Eda: Ce que j'ai étudié c'est un peu comment est développé Android, donc quels sont les différents acteurs, quelle est leur place, qu'est-ce qu'ils font et ensuite comment est-ce que sont prises en charge la maintenance, la mise à jour des systèmes
Eda: par les différents acteurs et en fait je me suis rendu compte qu'il y a en fait déjà une problématique d'ouverture non ouverture d'Android c'est à dire que Google depuis le début dit Android c'est un système open source donc ça s'appelle même AOSP Android open source project open source source ouverte
Eda: Depuis le début ils promotent ça comme étant quelque chose d'ouvert, ouvert à tout le monde pour que tout le monde puisse en profiter en écosystème riche ou que ce soit les vendeurs de téléphones vont pouvoir en profiter parce qu'ils vont pouvoir fabriquer des téléphones et les vendre sous système Android.
Eda: La première chose que je me suis rendue compte c'est que l'Android AOSP est un système fictif, c'est à dire qu'il n'est pas installable.
Eda: si tu veux sur un téléphone.
Eda: Donc sur n'importe quel téléphone qu'on a en main Android, ce n'est pas AOSP qu'on a dessus, mais c'est quelque chose de beaucoup plus complexe qu'AOSP et qui a des couches logicielles et des couches dans le noyau du système qui font que c'est adapté vraiment à ce téléphone-là et pas à un autre.
Guglielmo: C'est là que l'histoire commence à se compliquer un peu.
Guglielmo: Si je comprends bien, Android est censé être open source, ce qui signifie que le code est accessible à tous et toutes.
Guglielmo: Mais la version spécifique que nous avons entre les mains ne l'est pas.
Guglielmo: Au fait, Eda nous parle de noyau, et ceci est la partie la plus profonde de nos machines numériques.

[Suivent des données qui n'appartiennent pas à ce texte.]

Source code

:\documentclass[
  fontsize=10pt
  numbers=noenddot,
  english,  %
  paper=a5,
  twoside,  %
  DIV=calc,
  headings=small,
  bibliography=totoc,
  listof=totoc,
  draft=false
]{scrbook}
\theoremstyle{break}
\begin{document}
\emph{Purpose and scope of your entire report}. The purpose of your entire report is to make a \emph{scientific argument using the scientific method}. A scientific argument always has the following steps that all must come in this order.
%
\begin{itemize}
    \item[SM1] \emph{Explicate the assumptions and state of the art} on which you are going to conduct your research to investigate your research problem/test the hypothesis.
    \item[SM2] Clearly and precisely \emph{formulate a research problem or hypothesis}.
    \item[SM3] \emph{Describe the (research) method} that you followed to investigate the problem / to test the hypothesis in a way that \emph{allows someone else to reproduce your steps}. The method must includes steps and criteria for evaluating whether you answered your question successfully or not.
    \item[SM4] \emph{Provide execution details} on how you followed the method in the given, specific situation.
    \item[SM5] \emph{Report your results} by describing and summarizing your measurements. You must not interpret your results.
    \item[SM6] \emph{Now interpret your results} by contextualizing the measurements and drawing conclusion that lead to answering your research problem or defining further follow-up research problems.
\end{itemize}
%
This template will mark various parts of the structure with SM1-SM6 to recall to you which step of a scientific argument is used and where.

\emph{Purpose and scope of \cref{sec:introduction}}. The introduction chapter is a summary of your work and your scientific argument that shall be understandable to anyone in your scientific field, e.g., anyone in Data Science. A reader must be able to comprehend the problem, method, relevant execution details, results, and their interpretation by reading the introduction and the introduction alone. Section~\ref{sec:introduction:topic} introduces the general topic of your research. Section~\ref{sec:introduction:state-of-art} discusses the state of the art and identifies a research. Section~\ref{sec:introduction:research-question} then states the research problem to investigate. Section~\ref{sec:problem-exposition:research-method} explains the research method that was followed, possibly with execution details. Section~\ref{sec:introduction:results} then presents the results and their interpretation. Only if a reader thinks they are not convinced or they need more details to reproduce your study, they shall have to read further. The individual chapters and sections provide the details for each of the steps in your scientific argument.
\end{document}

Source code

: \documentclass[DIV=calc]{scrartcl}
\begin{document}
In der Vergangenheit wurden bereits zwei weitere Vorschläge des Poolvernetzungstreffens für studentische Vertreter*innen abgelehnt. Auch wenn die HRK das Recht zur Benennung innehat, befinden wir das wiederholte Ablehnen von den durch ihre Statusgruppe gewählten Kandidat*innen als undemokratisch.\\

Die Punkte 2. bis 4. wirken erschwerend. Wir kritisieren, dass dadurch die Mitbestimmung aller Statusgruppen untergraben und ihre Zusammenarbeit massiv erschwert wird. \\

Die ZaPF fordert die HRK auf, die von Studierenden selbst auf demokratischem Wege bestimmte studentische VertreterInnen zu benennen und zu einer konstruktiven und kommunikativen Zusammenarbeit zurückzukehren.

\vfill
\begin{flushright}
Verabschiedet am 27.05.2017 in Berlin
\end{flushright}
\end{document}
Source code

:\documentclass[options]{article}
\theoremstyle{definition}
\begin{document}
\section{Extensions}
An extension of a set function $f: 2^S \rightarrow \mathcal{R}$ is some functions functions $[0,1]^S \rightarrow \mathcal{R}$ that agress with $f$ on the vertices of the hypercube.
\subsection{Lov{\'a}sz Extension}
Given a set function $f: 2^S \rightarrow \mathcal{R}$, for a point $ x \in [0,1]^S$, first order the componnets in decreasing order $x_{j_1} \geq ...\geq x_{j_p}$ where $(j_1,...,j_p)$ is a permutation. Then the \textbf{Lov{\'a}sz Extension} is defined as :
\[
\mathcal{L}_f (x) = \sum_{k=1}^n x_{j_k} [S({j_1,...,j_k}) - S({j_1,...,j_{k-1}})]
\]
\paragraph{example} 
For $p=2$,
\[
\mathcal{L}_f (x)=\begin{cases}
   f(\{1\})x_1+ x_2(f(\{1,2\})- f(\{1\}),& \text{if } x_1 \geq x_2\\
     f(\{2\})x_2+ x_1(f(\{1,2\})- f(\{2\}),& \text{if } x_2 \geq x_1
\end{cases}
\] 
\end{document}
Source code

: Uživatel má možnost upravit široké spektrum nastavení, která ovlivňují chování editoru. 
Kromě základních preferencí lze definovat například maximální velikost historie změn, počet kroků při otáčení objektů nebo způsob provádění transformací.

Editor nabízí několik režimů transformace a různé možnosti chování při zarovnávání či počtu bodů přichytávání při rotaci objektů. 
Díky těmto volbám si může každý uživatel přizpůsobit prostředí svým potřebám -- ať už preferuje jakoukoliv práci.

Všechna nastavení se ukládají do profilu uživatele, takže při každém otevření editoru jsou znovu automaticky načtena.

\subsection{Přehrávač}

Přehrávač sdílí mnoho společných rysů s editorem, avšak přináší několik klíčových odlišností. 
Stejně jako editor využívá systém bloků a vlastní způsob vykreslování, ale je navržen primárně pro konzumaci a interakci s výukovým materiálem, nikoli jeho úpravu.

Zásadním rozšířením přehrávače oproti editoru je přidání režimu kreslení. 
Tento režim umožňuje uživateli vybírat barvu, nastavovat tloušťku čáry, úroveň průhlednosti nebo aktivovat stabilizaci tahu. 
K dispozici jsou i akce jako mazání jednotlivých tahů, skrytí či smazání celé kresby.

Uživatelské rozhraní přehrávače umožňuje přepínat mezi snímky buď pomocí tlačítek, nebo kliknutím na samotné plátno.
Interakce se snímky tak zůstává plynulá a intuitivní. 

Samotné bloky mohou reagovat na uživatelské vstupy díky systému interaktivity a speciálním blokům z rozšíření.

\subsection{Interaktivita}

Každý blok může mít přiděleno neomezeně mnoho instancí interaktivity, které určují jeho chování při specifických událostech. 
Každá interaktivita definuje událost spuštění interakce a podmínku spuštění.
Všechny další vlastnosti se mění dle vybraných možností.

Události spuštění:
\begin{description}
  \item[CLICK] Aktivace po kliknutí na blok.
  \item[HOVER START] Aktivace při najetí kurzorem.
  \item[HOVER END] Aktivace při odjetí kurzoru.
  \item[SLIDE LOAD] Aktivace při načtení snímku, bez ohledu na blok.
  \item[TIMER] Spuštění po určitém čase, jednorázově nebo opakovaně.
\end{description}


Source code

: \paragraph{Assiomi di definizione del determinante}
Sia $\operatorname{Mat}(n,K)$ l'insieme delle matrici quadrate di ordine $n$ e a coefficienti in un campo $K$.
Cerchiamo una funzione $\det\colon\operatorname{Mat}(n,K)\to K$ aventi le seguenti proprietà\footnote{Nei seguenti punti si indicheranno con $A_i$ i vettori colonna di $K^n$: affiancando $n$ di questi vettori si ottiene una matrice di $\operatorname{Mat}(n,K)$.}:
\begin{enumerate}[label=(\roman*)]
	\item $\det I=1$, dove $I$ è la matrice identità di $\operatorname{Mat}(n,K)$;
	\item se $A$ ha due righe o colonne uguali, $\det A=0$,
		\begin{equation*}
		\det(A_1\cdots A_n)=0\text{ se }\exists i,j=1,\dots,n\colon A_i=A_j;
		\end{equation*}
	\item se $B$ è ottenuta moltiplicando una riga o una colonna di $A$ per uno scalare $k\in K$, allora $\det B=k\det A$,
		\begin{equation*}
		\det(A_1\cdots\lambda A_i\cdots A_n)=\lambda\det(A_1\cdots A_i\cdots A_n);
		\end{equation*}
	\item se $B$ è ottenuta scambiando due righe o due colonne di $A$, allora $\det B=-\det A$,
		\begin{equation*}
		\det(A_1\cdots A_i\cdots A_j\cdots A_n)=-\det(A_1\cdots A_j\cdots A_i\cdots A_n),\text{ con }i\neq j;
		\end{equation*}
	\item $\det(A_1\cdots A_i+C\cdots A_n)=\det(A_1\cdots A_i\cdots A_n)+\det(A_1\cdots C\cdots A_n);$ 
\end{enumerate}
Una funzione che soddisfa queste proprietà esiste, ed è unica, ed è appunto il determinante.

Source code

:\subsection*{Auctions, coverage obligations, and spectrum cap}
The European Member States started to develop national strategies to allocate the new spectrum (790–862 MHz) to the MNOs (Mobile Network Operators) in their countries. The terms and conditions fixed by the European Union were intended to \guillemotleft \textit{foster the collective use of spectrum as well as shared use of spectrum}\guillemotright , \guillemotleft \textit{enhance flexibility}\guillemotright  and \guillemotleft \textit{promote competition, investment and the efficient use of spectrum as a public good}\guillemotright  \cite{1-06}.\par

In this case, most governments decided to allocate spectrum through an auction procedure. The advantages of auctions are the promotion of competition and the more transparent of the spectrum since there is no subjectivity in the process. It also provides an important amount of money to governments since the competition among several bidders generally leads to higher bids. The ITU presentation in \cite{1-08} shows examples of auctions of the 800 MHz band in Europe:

Guglielmo: C'est le code qui fait communiquer toutes les pièces.
Guglielmo: Par exemple, il permet à une application d'avoir accès au microphone, à la mémoire, etc.
Guglielmo: Le fait qu'Android soit open source devrait signifier que tant que de personnes y travaillent dessus, les codes sont maintenus en vie.
Guglielmo: Et donc, ça amène à moins d'obsolescence.
Guglielmo: Mais apparemment, l'intervention de beaucoup d'acteurs privés, dont Google, qui ajoutent des morceaux, transforme Android jusqu'à un point qu'il soit difficile de le maintenir sur le long temps.
Guglielmo: Bon, moi tout ça, ça me semble un grand désordre et que cette histoire ne soit pas trop bien organisée.
Guglielmo: Et du coup, je demande à Eda un peu plus d'explications.
Guglielmo: Attention, ça va devenir technique, mais suivez-nous, Eda va tout expliquer.
Eda: Il y a un noyau Linux ouvert, libre, qui est à la base d'Android.
Eda: Le noyau Linux étant un peu celui qui est un peu à la base aujourd'hui de tous les systèmes d'exploitation libre que nous connaissons.
Eda: Aujourd'hui, le web est servi par des noyaux Linux sur lesquels reposent des systèmes d'exploitation libre.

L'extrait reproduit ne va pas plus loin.